## Exercise details
If a line of the data below holds the word "name", list it.

## Source material
——————

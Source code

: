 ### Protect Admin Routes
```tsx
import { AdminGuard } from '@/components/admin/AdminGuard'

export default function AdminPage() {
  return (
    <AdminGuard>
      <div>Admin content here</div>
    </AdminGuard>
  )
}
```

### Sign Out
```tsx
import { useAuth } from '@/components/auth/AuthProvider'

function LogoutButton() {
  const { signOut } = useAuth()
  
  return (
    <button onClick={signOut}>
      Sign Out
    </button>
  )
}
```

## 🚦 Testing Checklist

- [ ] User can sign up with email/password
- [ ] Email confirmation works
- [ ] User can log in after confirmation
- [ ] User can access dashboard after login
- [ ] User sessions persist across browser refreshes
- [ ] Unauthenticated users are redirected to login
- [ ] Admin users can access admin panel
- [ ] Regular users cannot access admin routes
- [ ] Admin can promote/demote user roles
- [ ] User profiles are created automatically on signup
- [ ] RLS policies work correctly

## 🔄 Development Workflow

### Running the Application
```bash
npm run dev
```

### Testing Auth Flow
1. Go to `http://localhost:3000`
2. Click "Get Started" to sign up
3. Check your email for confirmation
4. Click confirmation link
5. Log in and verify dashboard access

——————

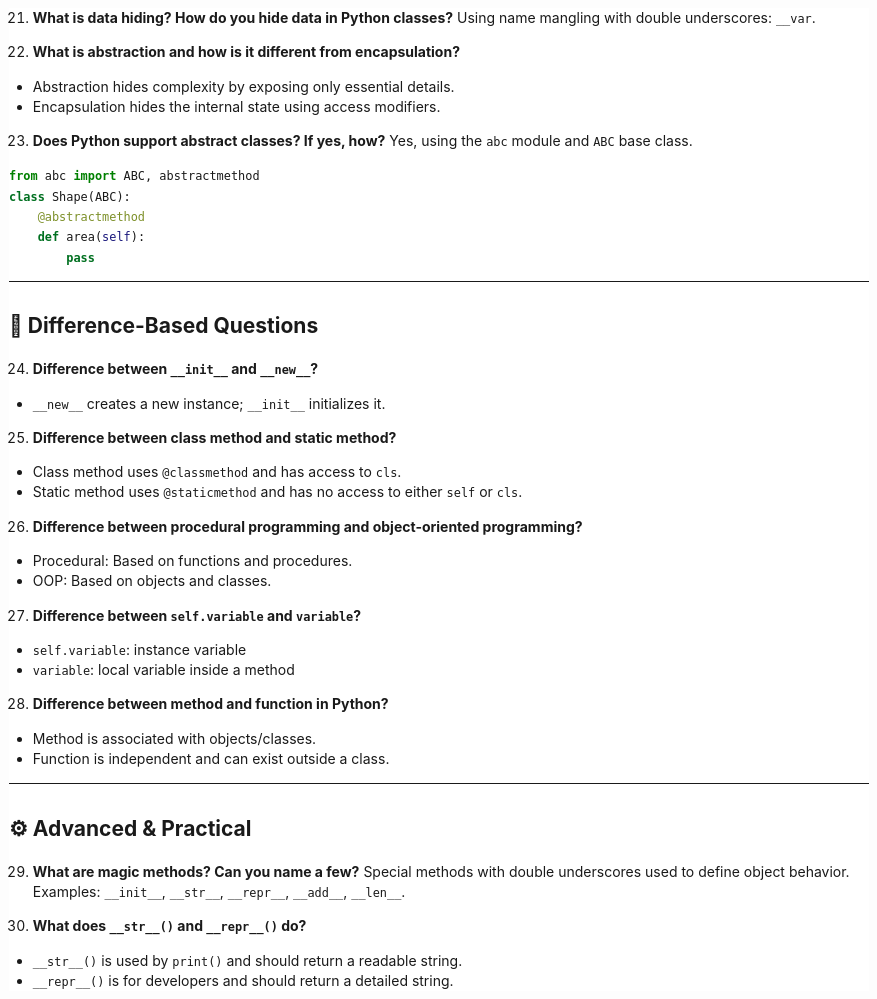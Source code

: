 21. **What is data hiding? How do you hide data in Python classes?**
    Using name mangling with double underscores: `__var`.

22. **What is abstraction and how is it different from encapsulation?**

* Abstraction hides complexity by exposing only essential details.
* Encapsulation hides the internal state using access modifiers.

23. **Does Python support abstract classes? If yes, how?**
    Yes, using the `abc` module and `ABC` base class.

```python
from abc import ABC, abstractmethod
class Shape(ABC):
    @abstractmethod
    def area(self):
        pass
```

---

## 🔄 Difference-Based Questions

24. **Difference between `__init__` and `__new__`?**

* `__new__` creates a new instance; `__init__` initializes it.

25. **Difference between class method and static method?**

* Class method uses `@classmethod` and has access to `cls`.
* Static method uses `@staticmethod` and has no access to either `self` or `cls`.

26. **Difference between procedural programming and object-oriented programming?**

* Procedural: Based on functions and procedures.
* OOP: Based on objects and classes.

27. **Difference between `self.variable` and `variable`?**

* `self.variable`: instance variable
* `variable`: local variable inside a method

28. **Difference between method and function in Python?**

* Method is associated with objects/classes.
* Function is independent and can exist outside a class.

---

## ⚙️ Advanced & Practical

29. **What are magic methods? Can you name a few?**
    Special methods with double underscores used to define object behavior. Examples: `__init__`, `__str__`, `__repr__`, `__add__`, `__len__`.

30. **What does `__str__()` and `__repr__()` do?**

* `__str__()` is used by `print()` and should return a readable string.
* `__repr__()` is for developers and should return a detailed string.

——————

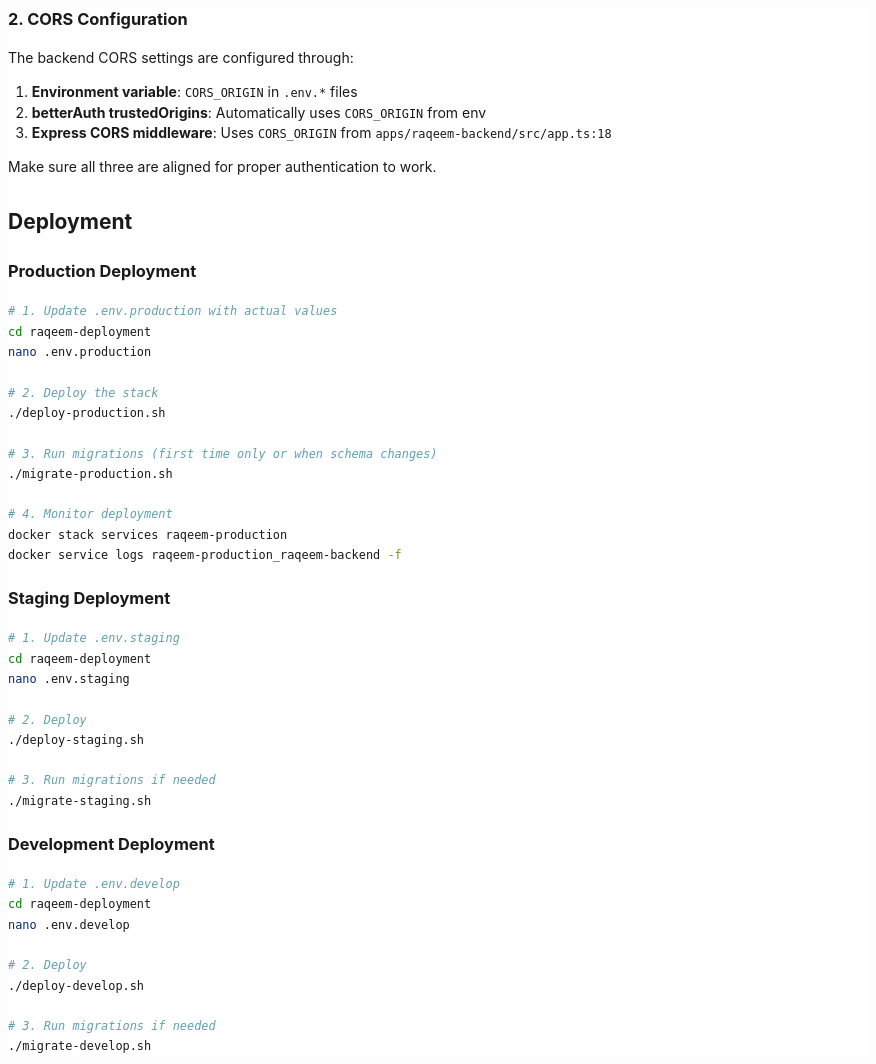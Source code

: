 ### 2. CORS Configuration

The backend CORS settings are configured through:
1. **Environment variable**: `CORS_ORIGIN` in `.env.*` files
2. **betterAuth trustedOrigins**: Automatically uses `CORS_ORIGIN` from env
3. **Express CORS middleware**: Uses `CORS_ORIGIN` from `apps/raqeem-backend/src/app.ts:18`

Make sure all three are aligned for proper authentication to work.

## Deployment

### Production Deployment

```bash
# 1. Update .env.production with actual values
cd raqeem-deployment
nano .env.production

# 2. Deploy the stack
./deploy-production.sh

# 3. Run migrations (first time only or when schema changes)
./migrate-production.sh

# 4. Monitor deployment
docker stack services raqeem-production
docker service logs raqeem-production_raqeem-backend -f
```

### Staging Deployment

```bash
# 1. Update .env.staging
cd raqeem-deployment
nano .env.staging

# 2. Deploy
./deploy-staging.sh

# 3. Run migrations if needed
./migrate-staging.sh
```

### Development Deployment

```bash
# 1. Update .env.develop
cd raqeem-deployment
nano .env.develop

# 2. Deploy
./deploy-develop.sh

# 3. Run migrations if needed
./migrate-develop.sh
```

——————

## Solution to this problem
    Using name mangling with double underscores: `__var`.
29. **What are magic methods? Can you name a few?**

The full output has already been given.